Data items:
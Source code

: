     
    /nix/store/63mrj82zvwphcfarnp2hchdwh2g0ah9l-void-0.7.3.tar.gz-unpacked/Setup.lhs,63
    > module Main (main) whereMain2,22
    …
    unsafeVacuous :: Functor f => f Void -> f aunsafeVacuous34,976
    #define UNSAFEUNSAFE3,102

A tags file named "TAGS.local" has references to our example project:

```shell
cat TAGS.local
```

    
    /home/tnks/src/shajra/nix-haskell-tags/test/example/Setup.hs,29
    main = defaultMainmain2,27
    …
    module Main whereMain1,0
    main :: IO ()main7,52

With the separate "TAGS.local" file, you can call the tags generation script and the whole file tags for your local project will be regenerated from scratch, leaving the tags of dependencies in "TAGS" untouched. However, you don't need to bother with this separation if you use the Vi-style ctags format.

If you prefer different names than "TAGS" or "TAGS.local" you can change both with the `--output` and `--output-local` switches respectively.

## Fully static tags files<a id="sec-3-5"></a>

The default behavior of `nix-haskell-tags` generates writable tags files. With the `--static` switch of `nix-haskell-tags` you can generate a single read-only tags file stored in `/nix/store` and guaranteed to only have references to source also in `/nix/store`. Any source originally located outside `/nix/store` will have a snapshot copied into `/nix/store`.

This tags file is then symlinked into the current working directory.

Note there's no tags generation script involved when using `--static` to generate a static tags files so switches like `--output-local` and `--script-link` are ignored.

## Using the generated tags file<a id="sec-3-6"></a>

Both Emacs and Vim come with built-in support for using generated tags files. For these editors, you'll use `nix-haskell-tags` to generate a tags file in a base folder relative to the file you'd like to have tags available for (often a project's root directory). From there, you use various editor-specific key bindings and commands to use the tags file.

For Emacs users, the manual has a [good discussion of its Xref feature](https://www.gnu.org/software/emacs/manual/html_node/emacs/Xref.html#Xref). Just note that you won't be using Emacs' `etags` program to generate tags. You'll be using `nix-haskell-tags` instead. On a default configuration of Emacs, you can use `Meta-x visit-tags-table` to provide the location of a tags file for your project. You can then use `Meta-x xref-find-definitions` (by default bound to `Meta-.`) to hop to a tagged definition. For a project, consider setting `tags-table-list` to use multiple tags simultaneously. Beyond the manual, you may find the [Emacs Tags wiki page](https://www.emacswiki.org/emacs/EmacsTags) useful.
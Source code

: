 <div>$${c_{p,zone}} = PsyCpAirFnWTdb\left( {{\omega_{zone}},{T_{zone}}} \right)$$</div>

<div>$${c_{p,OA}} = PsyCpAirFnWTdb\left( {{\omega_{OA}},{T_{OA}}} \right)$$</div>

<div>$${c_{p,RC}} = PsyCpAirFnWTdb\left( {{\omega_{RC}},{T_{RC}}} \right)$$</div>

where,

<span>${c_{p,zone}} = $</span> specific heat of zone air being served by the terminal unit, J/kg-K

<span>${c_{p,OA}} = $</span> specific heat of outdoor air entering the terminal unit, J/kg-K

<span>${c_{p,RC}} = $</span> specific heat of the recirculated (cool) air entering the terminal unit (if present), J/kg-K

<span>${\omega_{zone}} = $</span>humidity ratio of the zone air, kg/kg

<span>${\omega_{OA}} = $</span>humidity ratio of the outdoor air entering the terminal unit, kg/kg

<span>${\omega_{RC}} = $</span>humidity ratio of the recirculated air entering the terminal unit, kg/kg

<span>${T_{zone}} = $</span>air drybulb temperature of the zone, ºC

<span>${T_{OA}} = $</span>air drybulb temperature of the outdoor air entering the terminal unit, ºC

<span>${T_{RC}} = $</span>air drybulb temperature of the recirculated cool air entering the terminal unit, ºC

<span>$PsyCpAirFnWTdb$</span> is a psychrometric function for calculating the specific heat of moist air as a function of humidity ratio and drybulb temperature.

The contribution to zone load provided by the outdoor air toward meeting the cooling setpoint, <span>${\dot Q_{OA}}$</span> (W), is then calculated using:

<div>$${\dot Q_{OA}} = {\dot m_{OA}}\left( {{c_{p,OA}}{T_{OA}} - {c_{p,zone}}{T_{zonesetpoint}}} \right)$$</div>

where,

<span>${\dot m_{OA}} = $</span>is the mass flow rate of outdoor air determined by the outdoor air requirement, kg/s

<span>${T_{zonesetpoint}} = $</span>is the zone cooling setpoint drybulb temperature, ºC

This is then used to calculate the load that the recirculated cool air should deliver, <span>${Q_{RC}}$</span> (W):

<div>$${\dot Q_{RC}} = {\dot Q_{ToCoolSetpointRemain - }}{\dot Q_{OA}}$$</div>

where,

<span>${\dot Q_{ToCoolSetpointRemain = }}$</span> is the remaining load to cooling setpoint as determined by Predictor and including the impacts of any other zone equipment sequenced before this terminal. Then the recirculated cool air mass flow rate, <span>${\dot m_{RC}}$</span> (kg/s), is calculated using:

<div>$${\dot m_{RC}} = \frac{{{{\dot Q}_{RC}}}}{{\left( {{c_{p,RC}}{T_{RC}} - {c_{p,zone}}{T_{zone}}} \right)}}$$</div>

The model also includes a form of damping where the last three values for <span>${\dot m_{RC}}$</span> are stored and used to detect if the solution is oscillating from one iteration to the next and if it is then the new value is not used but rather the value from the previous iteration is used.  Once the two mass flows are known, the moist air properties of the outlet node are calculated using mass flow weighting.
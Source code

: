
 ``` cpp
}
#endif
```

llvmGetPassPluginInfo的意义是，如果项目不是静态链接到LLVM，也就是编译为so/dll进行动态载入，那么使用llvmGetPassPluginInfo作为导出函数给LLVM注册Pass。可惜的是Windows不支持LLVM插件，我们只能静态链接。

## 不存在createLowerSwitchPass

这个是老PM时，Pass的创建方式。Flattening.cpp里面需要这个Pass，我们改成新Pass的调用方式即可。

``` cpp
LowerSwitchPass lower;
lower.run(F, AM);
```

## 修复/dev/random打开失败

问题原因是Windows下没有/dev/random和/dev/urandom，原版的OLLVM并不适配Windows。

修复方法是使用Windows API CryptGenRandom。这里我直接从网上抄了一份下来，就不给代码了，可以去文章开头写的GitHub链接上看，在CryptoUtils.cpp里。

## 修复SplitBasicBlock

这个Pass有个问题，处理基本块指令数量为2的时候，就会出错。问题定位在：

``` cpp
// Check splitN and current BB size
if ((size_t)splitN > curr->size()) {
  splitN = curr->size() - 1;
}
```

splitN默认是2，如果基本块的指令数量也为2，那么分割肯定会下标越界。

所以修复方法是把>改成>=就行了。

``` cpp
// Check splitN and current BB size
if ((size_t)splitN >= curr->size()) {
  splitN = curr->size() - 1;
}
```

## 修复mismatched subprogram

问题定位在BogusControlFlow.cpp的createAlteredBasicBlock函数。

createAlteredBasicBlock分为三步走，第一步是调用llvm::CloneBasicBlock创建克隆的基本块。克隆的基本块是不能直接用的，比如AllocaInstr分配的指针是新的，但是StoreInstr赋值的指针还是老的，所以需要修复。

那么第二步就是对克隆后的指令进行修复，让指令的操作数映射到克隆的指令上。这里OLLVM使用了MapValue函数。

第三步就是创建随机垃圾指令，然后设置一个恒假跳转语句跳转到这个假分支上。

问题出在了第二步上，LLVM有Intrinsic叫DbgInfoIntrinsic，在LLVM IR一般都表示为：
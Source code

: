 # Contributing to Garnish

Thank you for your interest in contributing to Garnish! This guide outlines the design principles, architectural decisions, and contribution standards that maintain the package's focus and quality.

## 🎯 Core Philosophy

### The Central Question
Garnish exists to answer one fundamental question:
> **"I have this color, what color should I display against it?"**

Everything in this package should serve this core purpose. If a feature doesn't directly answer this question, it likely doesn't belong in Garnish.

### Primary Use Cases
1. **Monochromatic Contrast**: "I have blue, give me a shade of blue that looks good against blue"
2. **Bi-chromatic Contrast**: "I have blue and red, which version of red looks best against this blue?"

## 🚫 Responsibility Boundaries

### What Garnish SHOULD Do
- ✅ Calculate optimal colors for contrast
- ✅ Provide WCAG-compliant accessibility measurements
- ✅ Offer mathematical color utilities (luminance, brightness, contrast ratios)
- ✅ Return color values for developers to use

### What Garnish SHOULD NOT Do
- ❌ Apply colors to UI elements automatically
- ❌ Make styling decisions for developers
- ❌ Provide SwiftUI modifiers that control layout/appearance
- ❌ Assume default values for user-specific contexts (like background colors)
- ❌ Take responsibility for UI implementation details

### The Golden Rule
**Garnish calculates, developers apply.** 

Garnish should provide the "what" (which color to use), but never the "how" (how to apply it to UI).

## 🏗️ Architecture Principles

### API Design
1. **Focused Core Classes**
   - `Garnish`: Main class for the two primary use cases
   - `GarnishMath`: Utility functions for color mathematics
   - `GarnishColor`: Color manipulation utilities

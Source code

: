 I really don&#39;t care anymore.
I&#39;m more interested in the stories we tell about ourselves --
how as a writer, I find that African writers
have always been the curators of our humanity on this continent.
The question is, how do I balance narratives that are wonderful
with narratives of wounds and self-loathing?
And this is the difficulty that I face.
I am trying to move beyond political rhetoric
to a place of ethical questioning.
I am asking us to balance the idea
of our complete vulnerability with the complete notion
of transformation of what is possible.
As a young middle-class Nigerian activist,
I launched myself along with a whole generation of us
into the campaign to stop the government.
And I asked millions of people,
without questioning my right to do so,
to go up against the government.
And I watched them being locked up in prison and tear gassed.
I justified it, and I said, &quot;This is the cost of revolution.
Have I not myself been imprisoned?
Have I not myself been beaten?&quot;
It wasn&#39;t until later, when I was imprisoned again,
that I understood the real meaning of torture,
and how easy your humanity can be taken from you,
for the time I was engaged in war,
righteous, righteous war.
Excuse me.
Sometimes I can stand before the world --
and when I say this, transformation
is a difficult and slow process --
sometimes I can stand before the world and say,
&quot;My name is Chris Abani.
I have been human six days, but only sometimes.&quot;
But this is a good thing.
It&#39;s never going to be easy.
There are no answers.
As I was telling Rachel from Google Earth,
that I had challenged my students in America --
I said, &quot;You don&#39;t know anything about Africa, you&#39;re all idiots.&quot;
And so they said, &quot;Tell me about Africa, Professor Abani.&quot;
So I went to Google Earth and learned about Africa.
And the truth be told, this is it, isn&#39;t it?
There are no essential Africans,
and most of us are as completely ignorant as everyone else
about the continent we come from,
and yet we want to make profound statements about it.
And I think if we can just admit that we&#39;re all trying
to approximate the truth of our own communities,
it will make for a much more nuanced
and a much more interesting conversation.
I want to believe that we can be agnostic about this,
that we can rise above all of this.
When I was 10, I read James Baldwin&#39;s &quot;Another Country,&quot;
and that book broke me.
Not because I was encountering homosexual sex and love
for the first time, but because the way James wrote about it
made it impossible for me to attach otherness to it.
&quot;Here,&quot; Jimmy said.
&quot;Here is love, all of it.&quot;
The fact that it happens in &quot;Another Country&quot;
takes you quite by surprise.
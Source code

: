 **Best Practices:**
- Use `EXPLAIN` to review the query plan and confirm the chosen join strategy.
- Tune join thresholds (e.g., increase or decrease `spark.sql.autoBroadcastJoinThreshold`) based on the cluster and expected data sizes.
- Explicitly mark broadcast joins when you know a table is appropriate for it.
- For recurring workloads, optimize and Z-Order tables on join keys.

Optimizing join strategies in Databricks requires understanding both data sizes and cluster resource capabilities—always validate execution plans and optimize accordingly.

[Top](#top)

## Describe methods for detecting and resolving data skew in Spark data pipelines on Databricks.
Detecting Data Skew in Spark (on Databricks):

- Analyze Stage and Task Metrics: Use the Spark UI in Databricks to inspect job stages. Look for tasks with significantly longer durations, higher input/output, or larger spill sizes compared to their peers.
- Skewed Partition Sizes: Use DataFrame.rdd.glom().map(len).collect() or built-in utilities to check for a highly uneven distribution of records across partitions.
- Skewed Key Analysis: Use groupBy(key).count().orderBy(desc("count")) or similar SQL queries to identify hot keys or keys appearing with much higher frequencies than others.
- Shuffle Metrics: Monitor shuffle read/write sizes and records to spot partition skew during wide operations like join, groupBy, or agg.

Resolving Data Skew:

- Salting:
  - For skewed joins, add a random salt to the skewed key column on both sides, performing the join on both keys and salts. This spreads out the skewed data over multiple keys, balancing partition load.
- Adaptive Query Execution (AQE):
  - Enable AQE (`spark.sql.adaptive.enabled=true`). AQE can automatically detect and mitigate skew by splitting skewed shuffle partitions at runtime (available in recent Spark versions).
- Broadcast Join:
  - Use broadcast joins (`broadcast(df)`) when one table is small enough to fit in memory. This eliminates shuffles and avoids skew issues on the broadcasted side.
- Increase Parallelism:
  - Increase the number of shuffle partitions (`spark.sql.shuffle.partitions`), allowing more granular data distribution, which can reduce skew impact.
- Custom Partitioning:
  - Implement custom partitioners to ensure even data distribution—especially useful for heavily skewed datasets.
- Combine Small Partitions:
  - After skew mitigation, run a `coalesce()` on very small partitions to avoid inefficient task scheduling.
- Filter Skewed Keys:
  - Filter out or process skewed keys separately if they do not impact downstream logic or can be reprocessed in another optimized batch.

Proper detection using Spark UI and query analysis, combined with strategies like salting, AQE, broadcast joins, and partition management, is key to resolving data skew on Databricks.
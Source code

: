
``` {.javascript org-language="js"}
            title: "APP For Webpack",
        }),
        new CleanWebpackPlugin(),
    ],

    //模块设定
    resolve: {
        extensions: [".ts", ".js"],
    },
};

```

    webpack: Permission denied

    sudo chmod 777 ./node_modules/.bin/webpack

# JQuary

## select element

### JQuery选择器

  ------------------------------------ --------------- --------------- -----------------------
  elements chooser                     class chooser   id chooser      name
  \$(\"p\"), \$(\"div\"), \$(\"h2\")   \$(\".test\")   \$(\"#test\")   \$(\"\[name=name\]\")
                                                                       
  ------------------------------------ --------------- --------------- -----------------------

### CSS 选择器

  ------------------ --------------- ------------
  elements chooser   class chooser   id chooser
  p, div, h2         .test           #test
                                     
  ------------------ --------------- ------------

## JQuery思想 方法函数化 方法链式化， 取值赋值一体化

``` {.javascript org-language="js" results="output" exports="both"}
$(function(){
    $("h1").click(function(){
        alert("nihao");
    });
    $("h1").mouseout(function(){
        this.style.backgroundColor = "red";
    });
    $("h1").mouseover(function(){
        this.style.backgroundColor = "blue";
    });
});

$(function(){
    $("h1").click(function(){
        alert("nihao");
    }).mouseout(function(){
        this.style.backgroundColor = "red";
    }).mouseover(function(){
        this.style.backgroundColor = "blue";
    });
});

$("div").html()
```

Activity:
For the word "calculated", find every line in the data that holds it and copy that line.

Answer space:
The contribution to zone load provided by the outdoor air toward meeting the cooling setpoint, <span>${\dot Q_{OA}}$</span> (W), is then calculated using:
<span>${\dot Q_{ToCoolSetpointRemain = }}$</span> is the remaining load to cooling setpoint as determined by Predictor and including the impacts of any other zone equipment sequenced before this terminal. Then the recirculated cool air mass flow rate, <span>${\dot m_{RC}}$</span> (kg/s), is calculated using:
The model also includes a form of damping where the last three values for <span>${\dot m_{RC}}$</span> are stored and used to detect if the solution is oscillating from one iteration to the next and if it is then the new value is not used but rather the value from the previous iteration is used.  Once the two mass flows are known, the moist air properties of the outlet node are calculated using mass flow weighting.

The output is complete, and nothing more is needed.